:: To do ::
Every line of the entries that holds the word "visit" is to be copied.

--- START ---

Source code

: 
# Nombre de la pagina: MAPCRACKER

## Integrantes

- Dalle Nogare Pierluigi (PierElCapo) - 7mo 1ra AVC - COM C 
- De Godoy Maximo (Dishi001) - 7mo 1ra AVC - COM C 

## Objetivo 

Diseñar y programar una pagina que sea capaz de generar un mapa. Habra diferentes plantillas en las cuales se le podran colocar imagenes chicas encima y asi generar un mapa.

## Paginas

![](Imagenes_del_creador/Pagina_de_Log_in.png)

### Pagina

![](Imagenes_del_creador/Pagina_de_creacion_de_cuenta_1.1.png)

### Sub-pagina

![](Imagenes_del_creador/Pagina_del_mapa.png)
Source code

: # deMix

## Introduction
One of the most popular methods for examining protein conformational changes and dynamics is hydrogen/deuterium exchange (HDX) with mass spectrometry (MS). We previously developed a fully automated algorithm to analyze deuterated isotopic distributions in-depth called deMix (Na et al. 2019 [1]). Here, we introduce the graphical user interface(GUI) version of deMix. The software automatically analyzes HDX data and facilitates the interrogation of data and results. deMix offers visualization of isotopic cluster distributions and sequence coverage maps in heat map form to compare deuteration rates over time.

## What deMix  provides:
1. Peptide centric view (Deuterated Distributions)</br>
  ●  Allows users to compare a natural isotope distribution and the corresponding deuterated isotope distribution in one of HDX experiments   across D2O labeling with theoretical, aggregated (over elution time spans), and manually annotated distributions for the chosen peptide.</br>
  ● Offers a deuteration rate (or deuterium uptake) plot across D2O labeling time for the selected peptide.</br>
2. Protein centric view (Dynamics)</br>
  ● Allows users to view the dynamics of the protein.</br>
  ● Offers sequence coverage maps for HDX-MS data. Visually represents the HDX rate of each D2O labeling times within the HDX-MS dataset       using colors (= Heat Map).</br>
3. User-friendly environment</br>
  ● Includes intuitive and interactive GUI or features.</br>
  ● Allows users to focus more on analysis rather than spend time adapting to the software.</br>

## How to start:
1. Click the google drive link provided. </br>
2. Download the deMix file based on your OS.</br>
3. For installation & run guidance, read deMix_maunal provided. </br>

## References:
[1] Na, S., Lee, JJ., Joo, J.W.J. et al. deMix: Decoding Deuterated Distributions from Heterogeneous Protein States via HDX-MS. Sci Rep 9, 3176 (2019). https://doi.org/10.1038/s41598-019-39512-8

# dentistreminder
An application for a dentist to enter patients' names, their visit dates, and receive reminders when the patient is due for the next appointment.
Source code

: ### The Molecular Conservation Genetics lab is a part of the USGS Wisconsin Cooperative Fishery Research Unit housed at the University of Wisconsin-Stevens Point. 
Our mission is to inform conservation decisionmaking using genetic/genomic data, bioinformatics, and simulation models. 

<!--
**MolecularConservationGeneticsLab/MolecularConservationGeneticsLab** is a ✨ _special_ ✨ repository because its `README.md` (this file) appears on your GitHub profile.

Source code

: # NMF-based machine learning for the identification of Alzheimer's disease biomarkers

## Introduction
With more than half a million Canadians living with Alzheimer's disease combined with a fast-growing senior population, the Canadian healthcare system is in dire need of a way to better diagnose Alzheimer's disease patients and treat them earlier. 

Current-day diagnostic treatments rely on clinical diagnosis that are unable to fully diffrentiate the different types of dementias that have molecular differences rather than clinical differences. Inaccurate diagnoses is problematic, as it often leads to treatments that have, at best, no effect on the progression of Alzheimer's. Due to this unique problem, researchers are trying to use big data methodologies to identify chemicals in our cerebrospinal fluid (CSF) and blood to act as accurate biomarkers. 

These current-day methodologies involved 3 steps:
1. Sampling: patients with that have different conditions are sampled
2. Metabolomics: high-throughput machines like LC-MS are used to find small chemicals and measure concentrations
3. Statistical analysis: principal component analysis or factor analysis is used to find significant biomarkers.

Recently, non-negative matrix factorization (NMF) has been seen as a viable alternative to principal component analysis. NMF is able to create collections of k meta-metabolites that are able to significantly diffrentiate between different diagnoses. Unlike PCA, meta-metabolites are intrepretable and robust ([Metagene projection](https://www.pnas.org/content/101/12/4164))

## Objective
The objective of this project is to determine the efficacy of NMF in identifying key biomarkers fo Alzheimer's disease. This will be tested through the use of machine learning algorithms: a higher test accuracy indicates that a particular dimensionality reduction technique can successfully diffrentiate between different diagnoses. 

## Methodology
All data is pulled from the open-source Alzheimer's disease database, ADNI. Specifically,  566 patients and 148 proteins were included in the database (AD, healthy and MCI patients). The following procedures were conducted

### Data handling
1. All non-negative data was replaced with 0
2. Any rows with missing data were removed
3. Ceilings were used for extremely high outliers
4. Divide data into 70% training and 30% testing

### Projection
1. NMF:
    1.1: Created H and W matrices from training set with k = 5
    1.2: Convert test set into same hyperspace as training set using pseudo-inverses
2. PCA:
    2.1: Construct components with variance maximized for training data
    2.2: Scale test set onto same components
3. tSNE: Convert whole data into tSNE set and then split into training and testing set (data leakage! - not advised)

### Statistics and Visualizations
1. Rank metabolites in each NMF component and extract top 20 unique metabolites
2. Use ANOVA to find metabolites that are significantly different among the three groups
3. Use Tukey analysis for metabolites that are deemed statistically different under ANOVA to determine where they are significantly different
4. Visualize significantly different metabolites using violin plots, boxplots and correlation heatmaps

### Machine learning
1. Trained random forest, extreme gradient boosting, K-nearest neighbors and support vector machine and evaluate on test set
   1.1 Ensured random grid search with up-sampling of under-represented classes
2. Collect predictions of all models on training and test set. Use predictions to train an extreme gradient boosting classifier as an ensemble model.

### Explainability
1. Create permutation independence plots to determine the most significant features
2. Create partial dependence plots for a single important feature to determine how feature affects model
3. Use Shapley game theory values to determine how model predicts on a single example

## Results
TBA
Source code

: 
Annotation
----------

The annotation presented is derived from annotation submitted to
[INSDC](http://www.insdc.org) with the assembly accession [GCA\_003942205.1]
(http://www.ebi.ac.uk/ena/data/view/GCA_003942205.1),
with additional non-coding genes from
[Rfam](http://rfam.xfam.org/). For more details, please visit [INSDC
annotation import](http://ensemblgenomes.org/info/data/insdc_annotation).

--- END ---

:: Answer to the exercise ::
An application for a dentist to enter patients' names, their visit dates, and receive reminders when the patient is due for the next appointment.
[Rfam](http://rfam.xfam.org/). For more details, please visit [INSDC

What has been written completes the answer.